[EXERCISE INSTRUCTIONS] Wherever a line in the data holds the word "share", pull that line out.
□ □ □ □
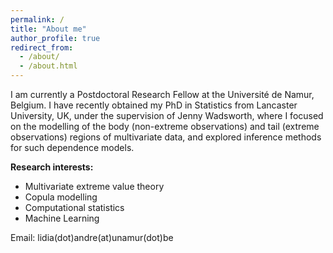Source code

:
 ```yaml
---
permalink: /
title: "About me"
author_profile: true
redirect_from: 
  - /about/
  - /about.html
---
```


I am currently a Postdoctoral Research Fellow at the Université de Namur, Belgium. I have recently obtained my PhD in Statistics from Lancaster University, UK, under the supervision of Jenny Wadsworth, where I focused on the modelling of the body (non-extreme observations) and tail (extreme observations) regions of multivariate data, and explored inference methods for such dependence models.

**Research interests:**
  - Multivariate extreme value theory
  - Copula modelling
  - Computational statistics
  - Machine Learning

Email: lidia(dot)andre(at)unamur(dot)be

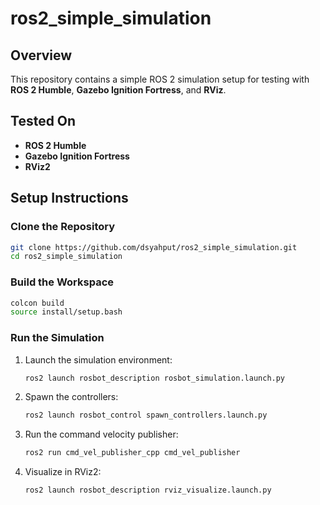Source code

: # ros2_simple_simulation

## Overview

This repository contains a simple ROS 2 simulation setup for testing with **ROS 2 Humble**, **Gazebo Ignition Fortress**, and **RViz**.

## Tested On

- **ROS 2 Humble**
- **Gazebo Ignition Fortress**
- **RViz2**

## Setup Instructions

### Clone the Repository
```bash
git clone https://github.com/dsyahput/ros2_simple_simulation.git
cd ros2_simple_simulation
```

### Build the Workspace
```bash
colcon build
source install/setup.bash
```

### Run the Simulation

1. Launch the simulation environment:
   ```bash
   ros2 launch rosbot_description rosbot_simulation.launch.py
   ```

2. Spawn the controllers:
   ```bash
   ros2 launch rosbot_control spawn_controllers.launch.py
   ```

3. Run the command velocity publisher:
   ```bash
   ros2 run cmd_vel_publisher_cpp cmd_vel_publisher
   ```

4. Visualize in RViz2:
   ```bash
   ros2 launch rosbot_description rviz_visualize.launch.py
   ```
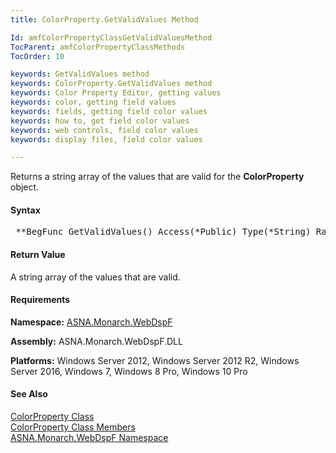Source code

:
 ```yaml
---
title: ColorProperty.GetValidValues Method

Id: amfColorPropertyClassGetValidValuesMethod
TocParent: amfColorPropertyClassMethods
TocOrder: 10

keywords: GetValidValues method
keywords: ColorProperty.GetValidValues method
keywords: Color Property Editor, getting values
keywords: color, getting field values
keywords: fields, getting field color values
keywords: how to, get field color values
keywords: web controls, field color values
keywords: display files, field color values

---
```


Returns a string array of the values that are valid for the **ColorProperty** object.

#### Syntax
<pre class="syntax"> **BegFunc GetValidValues() Access(*Public) Type(*String) Rank(1) Modifier(*overrides)** </pre>

#### Return Value
A string array of the values that are valid.
<!-- -->

#### Requirements
**Namespace:** [ASNA.Monarch.WebDspF](amfWebDspFNamespace.html)

**Assembly:** ASNA.Monarch.WebDspF.DLL

**Platforms:** Windows Server 2012, Windows Server 2012 R2, Windows Server 2016, Windows 7, Windows 8 Pro, Windows 10 Pro
<!-- end -->

#### See Also
[ ColorProperty Class](amfColorPropertyClass.html) <br clear="none" /> [ ColorProperty Class Members](amfColorPropertyClassMembers.html) <br clear="none" /> [ ASNA.Monarch.WebDspF Namespace](amfWebDspFNamespace.html) 
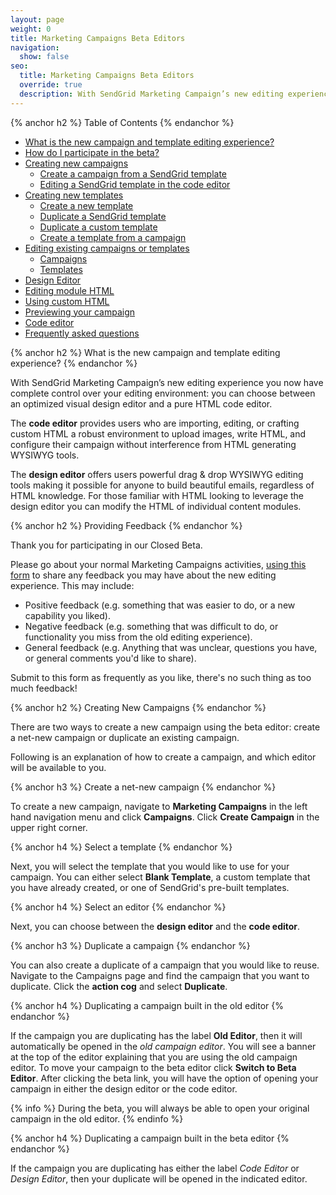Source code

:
 ```yaml
---
layout: page
weight: 0
title: Marketing Campaigns Beta Editors
navigation:
  show: false
seo:
  title: Marketing Campaigns Beta Editors
  override: true
  description: With SendGrid Marketing Campaign’s new editing experience you now have complete control over your editing environment: you can choose between an optimized visual design editor and a pure HTML code editor.
---
```


{% anchor h2 %}
Table of Contents
{% endanchor %}

* [What is the new campaign and template editing experience?]()
* [How do I participate in the beta?]()
* [Creating new campaigns]()
  * [Create a campaign from a SendGrid template]()
  * [Editing a SendGrid template in the code editor]()
* [Creating new templates]()
  * [Create a new template]()
  * [Duplicate a SendGrid template]()
  * [Duplicate a custom template]()
  * [Create a template from a campaign]()
* [Editing existing campaigns or templates]()
  * [Campaigns]()
  * [Templates]()
* [Design Editor]()
* [Editing module HTML]()
* [Using custom HTML]()
* [Previewing your campaign]()
* [Code editor]()
* [Frequently asked questions]()

{% anchor h2 %}
What is the new campaign and template editing experience?
{% endanchor %}

With SendGrid Marketing Campaign’s new editing experience you now have complete control over your editing environment: you can choose between an optimized visual design editor and a pure HTML code editor.

The **code editor** provides users who are importing, editing, or crafting custom HTML a robust environment to upload images, write HTML, and configure their campaign without interference from HTML generating WYSIWYG tools.

The **design editor** offers users powerful drag & drop WYSIWYG editing tools making it possible for anyone to build beautiful emails, regardless of HTML knowledge. For those familiar with HTML looking to leverage the design editor you can modify the HTML of individual content modules.

{% anchor h2 %}
Providing Feedback
{% endanchor %}

Thank you for participating in our Closed Beta.

Please go about your normal Marketing Campaigns activities, [using this form](https://docs.google.com/forms/d/e/1FAIpQLSf7g2FB7pWJ9YgIxD339nwja5jq44IUms0VziVRasNSVDlMEQ/viewform?c=0&w=1) to share any feedback you may have about the new editing experience. This may include:

* Positive feedback (e.g. something that was easier to do, or a new capability you liked).
* Negative feedback (e.g. something that was difficult to do, or functionality you miss from the old editing experience).
* General feedback (e.g. Anything that was unclear, questions you have, or general comments you'd like to share).

Submit to this form as frequently as you like, there's no such thing as too much feedback!

{% anchor h2 %}
Creating New Campaigns
{% endanchor %}

There are two ways to create a new campaign using the beta editor: create a net-new campaign or duplicate an existing campaign.

Following is an explanation of how to create a campaign, and which editor will be available to you.

{% anchor h3 %}
Create a net-new campaign
{% endanchor %}

To create a new campaign, navigate to **Marketing Campaigns** in the left hand navigation menu and click **Campaigns**. Click **Create Campaign** in the upper right corner.

{% anchor h4 %}
Select a template
{% endanchor %}

Next, you will select the template that you would like to use for your campaign. You can either select **Blank Template**, a custom template that you have already created, or one of SendGrid's pre-built templates.

{% anchor h4 %}
Select an editor
{% endanchor %}

Next, you can choose between the **design editor** and the **code editor**.

{% anchor h3 %}
Duplicate a campaign
{% endanchor %}

You can also create a duplicate of a campaign that you would like to reuse. Navigate to the Campaigns page and find the campaign that you want to duplicate. Click the **action cog** and select **Duplicate**.

{% anchor h4 %}
Duplicating a campaign built in the old editor
{% endanchor %}

If the campaign you are duplicating has the label **Old Editor**, then it will  automatically be opened in the _old campaign editor_. You will see a banner at the top of the editor explaining that you are using the old campaign editor. To move your campaign to the beta editor click **Switch to Beta Editor**. After clicking the beta link, you will have the option of opening your campaign in either the design editor or the code editor.

{% info %}
During the beta, you will always be able to open your original campaign in the old editor.
{% endinfo %}

{% anchor h4 %}
Duplicating a campaign built in the beta editor
{% endanchor %}

If the campaign you are duplicating has either the label _Code Editor_ or _Design Editor_, then your duplicate will be opened in the indicated editor. 
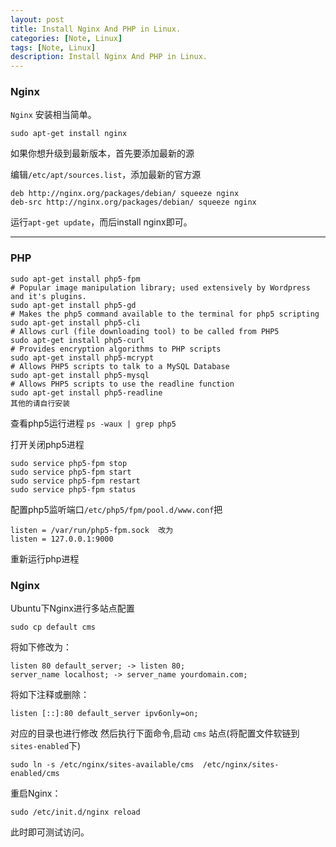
 ```yaml
---
layout: post
title: Install Nginx And PHP in Linux.
categories: [Note, Linux]
tags: [Note, Linux]
description: Install Nginx And PHP in Linux.
---
```


### Nginx

`Nginx` 安装相当简单。

    sudo apt-get install nginx

如果你想升级到最新版本，首先要添加最新的源

编辑`/etc/apt/sources.list`，添加最新的官方源

    deb http://nginx.org/packages/debian/ squeeze nginx
    deb-src http://nginx.org/packages/debian/ squeeze nginx

运行`apt-get update`，而后install nginx即可。

---

### PHP

    sudo apt-get install php5-fpm
    # Popular image manipulation library; used extensively by Wordpress and it's plugins.
    sudo apt-get install php5-gd
    # Makes the php5 command available to the terminal for php5 scripting
    sudo apt-get install php5-cli
    # Allows curl (file downloading tool) to be called from PHP5
    sudo apt-get install php5-curl
    # Provides encryption algorithms to PHP scripts
    sudo apt-get install php5-mcrypt
    # Allows PHP5 scripts to talk to a MySQL Database
    sudo apt-get install php5-mysql
    # Allows PHP5 scripts to use the readline function
    sudo apt-get install php5-readline
    其他的请自行安装

查看php5运行进程 `ps -waux | grep php5`

打开关闭php5进程

    sudo service php5-fpm stop
    sudo service php5-fpm start
    sudo service php5-fpm restart
    sudo service php5-fpm status

配置php5监听端口`/etc/php5/fpm/pool.d/www.conf`把

    listen = /var/run/php5-fpm.sock  改为
    listen = 127.0.0.1:9000

重新运行php进程

### Nginx

Ubuntu下Nginx进行多站点配置

    sudo cp default cms

将如下修改为：

    listen 80 default_server; -> listen 80;
    server_name localhost; -> server_name yourdomain.com;

将如下注释或删除：

    listen [::]:80 default_server ipv6only=on;

对应的目录也进行修改 然后执行下面命令,启动 `cms` 站点(将配置文件软链到`sites-enabled`下)

    sudo ln -s /etc/nginx/sites-available/cms  /etc/nginx/sites-enabled/cms

重启Nginx：

    sudo /etc/init.d/nginx reload

此时即可测试访问。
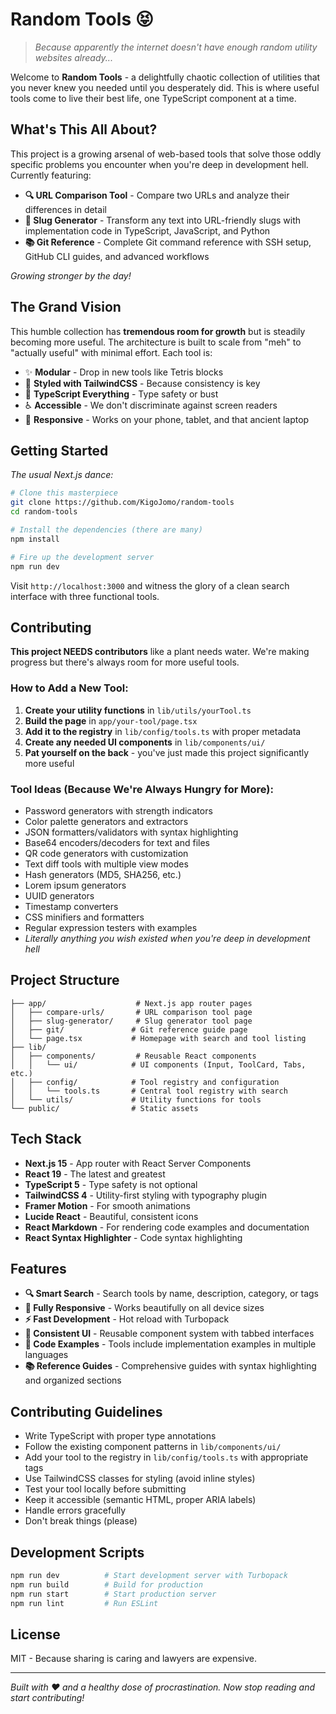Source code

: # Random Tools 😝

> _Because apparently the internet doesn't have enough random utility websites already..._

Welcome to **Random Tools** - a delightfully chaotic collection of utilities that you never knew you needed until you desperately did. This is where useful tools come to live their best life, one TypeScript component at a time.

## What's This All About?

This project is a growing arsenal of web-based tools that solve those oddly specific problems you encounter when you're deep in development hell. Currently featuring:

- **🔍 URL Comparison Tool** - Compare two URLs and analyze their differences in detail
- **🔗 Slug Generator** - Transform any text into URL-friendly slugs with implementation code in TypeScript, JavaScript, and Python
- **📚 Git Reference** - Complete Git command reference with SSH setup, GitHub CLI guides, and advanced workflows

_Growing stronger by the day!_

## The Grand Vision

This humble collection has **tremendous room for growth** but is steadily becoming more useful. The architecture is built to scale from "meh" to "actually useful" with minimal effort. Each tool is:

- ✨ **Modular** - Drop in new tools like Tetris blocks
- 🎨 **Styled with TailwindCSS** - Because consistency is key
- 🔧 **TypeScript Everything** - Type safety or bust
- ♿ **Accessible** - We don't discriminate against screen readers
- 📱 **Responsive** - Works on your phone, tablet, and that ancient laptop

## Getting Started

_The usual Next.js dance:_

```bash
# Clone this masterpiece
git clone https://github.com/KigoJomo/random-tools
cd random-tools

# Install the dependencies (there are many)
npm install

# Fire up the development server
npm run dev
```

Visit `http://localhost:3000` and witness the glory of a clean search interface with three functional tools.

## Contributing

**This project NEEDS contributors** like a plant needs water. We're making progress but there's always room for more useful tools.

### How to Add a New Tool:

1. **Create your utility functions** in `lib/utils/yourTool.ts`
2. **Build the page** in `app/your-tool/page.tsx`
3. **Add it to the registry** in `lib/config/tools.ts` with proper metadata
4. **Create any needed UI components** in `lib/components/ui/`
5. **Pat yourself on the back** - you've just made this project significantly more useful

### Tool Ideas (Because We're Always Hungry for More):

- Password generators with strength indicators
- Color palette generators and extractors
- JSON formatters/validators with syntax highlighting
- Base64 encoders/decoders for text and files
- QR code generators with customization
- Text diff tools with multiple view modes
- Hash generators (MD5, SHA256, etc.)
- Lorem ipsum generators
- UUID generators
- Timestamp converters
- CSS minifiers and formatters
- Regular expression testers with examples
- _Literally anything you wish existed when you're deep in development hell_

## Project Structure

```
├── app/                    # Next.js app router pages
│   ├── compare-urls/       # URL comparison tool page
│   ├── slug-generator/     # Slug generator tool page
│   ├── git/               # Git reference guide page
│   └── page.tsx           # Homepage with search and tool listing
├── lib/
│   ├── components/         # Reusable React components
│   │   └── ui/            # UI components (Input, ToolCard, Tabs, etc.)
│   ├── config/            # Tool registry and configuration
│   │   └── tools.ts       # Central tool registry with search
│   └── utils/             # Utility functions for tools
└── public/                # Static assets
```

## Tech Stack

- **Next.js 15** - App router with React Server Components
- **React 19** - The latest and greatest
- **TypeScript 5** - Type safety is not optional
- **TailwindCSS 4** - Utility-first styling with typography plugin
- **Framer Motion** - For smooth animations
- **Lucide React** - Beautiful, consistent icons
- **React Markdown** - For rendering code examples and documentation
- **React Syntax Highlighter** - Code syntax highlighting

## Features

- **🔍 Smart Search** - Search tools by name, description, category, or tags
- **📱 Fully Responsive** - Works beautifully on all device sizes
- **⚡ Fast Development** - Hot reload with Turbopack
- **🎨 Consistent UI** - Reusable component system with tabbed interfaces
- **📖 Code Examples** - Tools include implementation examples in multiple languages
- **📚 Reference Guides** - Comprehensive guides with syntax highlighting and organized sections

## Contributing Guidelines

- Write TypeScript with proper type annotations
- Follow the existing component patterns in `lib/components/ui/`
- Add your tool to the registry in `lib/config/tools.ts` with appropriate tags
- Use TailwindCSS classes for styling (avoid inline styles)
- Test your tool locally before submitting
- Keep it accessible (semantic HTML, proper ARIA labels)
- Handle errors gracefully
- Don't break things (please)

## Development Scripts

```bash
npm run dev          # Start development server with Turbopack
npm run build        # Build for production
npm run start        # Start production server
npm run lint         # Run ESLint
```

## License

MIT - Because sharing is caring and lawyers are expensive.

---

_Built with ❤️ and a healthy dose of procrastination. Now stop reading and start contributing!_
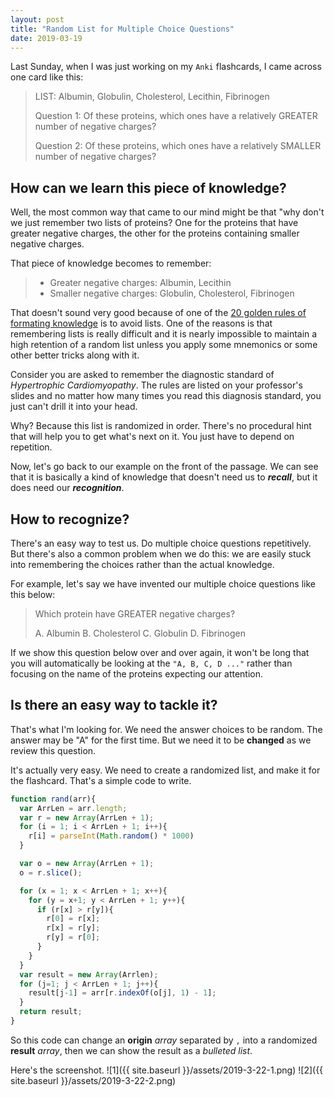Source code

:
 ```yaml
---
layout: post
title: "Random List for Multiple Choice Questions"
date: 2019-03-19
---
```

Last Sunday, when I was just working on my `Anki` flashcards, I came across one card like this:

> LIST: Albumin, Globulin, Cholesterol, Lecithin, Fibrinogen
>
> Question 1: Of these proteins, which ones have a relatively GREATER number of negative charges?
>
> Question 2: Of these proteins, which ones have a relatively SMALLER number of negative charges?

## How can we learn this piece of knowledge?

Well, the most common way that came to our mind might be that "why don't we just remember two lists of proteins? One for the proteins that have greater negative charges, the other for the proteins containing smaller negative charges.

That piece of knowledge becomes to remember:
> - Greater negative charges: Albumin, Lecithin
> - Smaller negative charges: Globulin, Cholesterol, Fibrinogen

That doesn't sound very good because of one of the [20 golden rules of formating knowledge](https://www.supermemo.com/en/articles/20rules) is to avoid lists. One of the reasons is that remembering lists is really difficult and it is nearly impossible to maintain a high retention of a random list unless you apply some mnemonics or some other better tricks along with it.

Consider you are asked to remember the diagnostic standard of *Hypertrophic Cardiomyopathy*. The rules are listed on your professor's slides and no matter how many times you read this diagnosis standard, you just can't drill it into your head.

Why? Because this list is randomized in order. There's no procedural hint that will help you to get what's next on it. You just have to depend on repetition.

Now, let's go back to our example on the front of the passage. We can see that it is basically a kind of knowledge that doesn't need us to ***recall***, but it does need our ***recognition***.

## How to recognize?
There's an easy way to test us. Do multiple choice questions repetitively. But there's also a common problem when we do this: we are easily stuck into remembering the choices rather than the actual knowledge.

For example, let's say we have invented our multiple choice questions like this below:

> Which protein have GREATER negative charges?
>
> A. Albumin
> B. Cholesterol
> C. Globulin
> D. Fibrinogen

If we show this question below over and over again, it won't be long that you will automatically be looking at the `"A, B, C, D ..."` rather than focusing on the name of the proteins expecting our attention.

## Is there an easy way to tackle it?
That's what I'm looking for. We need the answer choices to be random. The answer may be "A" for the first time. But we need it to be **changed** as we review this question.

It's actually very easy. We need to create a randomized list, and make it for the flashcard. That's a simple code to write.

```javascript
function rand(arr){
  var ArrLen = arr.length;
  var r = new Array(ArrLen + 1);
  for (i = 1; i < ArrLen + 1; i++){
    r[i] = parseInt(Math.random() * 1000)
  }

  var o = new Array(ArrLen + 1);
  o = r.slice();

  for (x = 1; x < ArrLen + 1; x++){
    for (y = x+1; y < ArrLen + 1; y++){
      if (r[x] > r[y]){
        r[0] = r[x];
        r[x] = r[y];
        r[y] = r[0];
      }  
    }
  }
  var result = new Array(Arrlen);
  for (j=1; j < ArrLen + 1; j++){
    result[j-1] = arr[r.indexOf(o[j], 1) - 1];
  }
  return result;
}
```

So this code can change an **origin** *array* separated by `,` into a randomized **result** *array*, then we can show the result as a *bulleted list*.

Here's the screenshot.
![1]({{ site.baseurl }}/assets/2019-3-22-1.png)
![2]({{ site.baseurl }}/assets/2019-3-22-2.png)
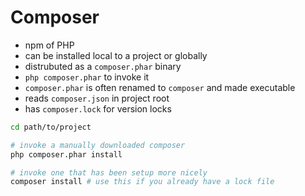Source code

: # Composer

- npm of PHP
- can be installed local to a project or globally
- distrubuted as a `composer.phar` binary
- `php composer.phar` to invoke it
- `composer.phar` is often renamed to `composer` and made executable
- reads `composer.json` in project root
- has `composer.lock` for version locks

```bash
cd path/to/project

# invoke a manually downloaded composer
php composer.phar install

# invoke one that has been setup more nicely
composer install # use this if you already have a lock file
```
□ □ □ □
[SOLVED PROBLEM]
Please go about your normal Marketing Campaigns activities, [using this form](https://docs.google.com/forms/d/e/1FAIpQLSf7g2FB7pWJ9YgIxD339nwja5jq44IUms0VziVRasNSVDlMEQ/viewform?c=0&w=1) to share any feedback you may have about the new editing experience. This may include:
* General feedback (e.g. Anything that was unclear, questions you have, or general comments you'd like to share).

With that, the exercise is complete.